Uyuşmazlık Mahkemesi Hukuk Bölümü’nün, Ahmet AKYALÇIN’ın Başkanlığında, Üyeler: Mustafa KICALIOĞLU, Mahmut BİLGEN, Habibe ÜNAL, Ayper GÖKTUNA, Serdar AKSOY ve Muhittin KARATOPRAK’ın katılımlarıyla yapılan 01.03.2010 günlü toplantısında:

l-İLK İNCELEME : Dosya üzerinde 2247 sayılı Yasa’nın 27. maddesi gereğince yapılan incelemeye göre, adli ve idari yargı yerleri arasında 2247 sayılı Yasa’nın 14. maddesinde öngörülen biçimde olumsuz görev uyuşmazlığı doğduğu, idari yargı dosyasının 15. maddede belirtilen yönteme uygun olarak davacı vekilinin istemi üzerine son görevsizlik kararını veren mahkemece Uyuşmazlık Mahkemesi’ne gönderildiği ve usule ilişkin herhangi bir noksanlık bulunmadığı anlaşıldığından görev uyuşmazlığının esasının incelenmesine oybirliği ile karar verildi.

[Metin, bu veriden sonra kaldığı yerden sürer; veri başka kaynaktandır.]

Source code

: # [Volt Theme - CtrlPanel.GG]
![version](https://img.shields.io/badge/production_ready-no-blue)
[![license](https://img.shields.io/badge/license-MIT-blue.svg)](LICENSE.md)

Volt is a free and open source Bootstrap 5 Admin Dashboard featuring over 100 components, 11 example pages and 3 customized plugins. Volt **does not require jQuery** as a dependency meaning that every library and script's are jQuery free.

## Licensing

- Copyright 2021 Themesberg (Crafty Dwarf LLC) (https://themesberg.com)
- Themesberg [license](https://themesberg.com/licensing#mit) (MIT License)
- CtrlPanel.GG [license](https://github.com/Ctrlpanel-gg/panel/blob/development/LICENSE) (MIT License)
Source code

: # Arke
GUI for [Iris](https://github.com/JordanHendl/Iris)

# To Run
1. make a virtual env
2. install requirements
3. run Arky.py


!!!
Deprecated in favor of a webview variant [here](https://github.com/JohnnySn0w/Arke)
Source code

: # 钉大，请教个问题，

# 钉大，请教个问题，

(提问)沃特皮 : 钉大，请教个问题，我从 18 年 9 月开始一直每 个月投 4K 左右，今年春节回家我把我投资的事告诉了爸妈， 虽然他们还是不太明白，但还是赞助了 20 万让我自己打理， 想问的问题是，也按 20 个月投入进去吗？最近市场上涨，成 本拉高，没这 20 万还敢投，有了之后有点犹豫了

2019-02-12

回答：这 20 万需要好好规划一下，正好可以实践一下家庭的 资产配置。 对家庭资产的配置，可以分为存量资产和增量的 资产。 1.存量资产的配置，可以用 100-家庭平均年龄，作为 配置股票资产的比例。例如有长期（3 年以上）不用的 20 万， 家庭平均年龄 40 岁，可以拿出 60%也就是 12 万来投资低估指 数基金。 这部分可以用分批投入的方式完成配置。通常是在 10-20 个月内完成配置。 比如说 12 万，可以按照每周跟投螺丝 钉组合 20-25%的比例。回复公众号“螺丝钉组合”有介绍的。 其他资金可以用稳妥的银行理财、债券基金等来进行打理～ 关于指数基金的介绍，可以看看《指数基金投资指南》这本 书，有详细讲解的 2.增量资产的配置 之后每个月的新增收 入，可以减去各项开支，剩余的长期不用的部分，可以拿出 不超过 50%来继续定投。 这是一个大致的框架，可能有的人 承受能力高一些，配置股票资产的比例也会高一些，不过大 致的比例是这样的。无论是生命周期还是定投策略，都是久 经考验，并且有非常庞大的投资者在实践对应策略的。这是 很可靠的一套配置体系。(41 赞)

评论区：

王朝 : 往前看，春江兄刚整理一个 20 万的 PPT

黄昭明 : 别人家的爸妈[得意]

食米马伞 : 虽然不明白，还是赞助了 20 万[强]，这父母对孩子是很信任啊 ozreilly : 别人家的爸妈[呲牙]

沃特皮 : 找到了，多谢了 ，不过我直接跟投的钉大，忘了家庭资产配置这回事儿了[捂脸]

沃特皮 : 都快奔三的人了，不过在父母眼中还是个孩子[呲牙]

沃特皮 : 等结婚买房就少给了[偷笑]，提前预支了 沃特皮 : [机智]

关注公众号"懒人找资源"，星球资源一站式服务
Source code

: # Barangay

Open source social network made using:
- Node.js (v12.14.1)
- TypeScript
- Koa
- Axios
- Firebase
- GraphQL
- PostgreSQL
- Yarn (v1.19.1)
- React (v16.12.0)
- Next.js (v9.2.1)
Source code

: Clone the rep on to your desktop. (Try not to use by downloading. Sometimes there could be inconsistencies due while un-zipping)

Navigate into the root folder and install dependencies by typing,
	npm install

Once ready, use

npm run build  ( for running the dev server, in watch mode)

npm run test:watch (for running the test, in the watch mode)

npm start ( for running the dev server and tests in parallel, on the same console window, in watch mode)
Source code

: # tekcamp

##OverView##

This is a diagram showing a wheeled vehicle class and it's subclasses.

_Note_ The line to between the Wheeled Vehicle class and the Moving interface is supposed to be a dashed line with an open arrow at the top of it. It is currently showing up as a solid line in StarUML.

II-ESASIN İNCELENMESİ : Raportör-Hakim Taşkın ÇELİK’in, davanın çözümünde adli yargının görevli olduğu yolundaki raporu ile dosyadaki belgeler okunduktan; ilgili Başsavcılarca görevlendirilen Yargıtay Cumhuriyet Savcısı Dr. İlknur ALTUNTAŞ ile Danıştay Savcısı Gülen AYDINOĞLU’nun davada adli yargının görevli olduğu yolundaki sözlü açıklamaları da dinlendikten sonra GEREĞİ GÖRÜŞÜLÜP DÜŞÜNÜLDÜ :

Dava, davacı şirketi zarara uğrattıkları ileri sürülerek fazlaya ilişkin dava ve talep hakkı saklı kalmak kaydıyla davalılardan müştereken ve müteselsilen 2.367.756.498 TL'nin (2.367,757498 YTL'nin  19.2.2001 tarihinden itibaren reeskont faizi ile birlikte tahsili istemiyle açılmıştır.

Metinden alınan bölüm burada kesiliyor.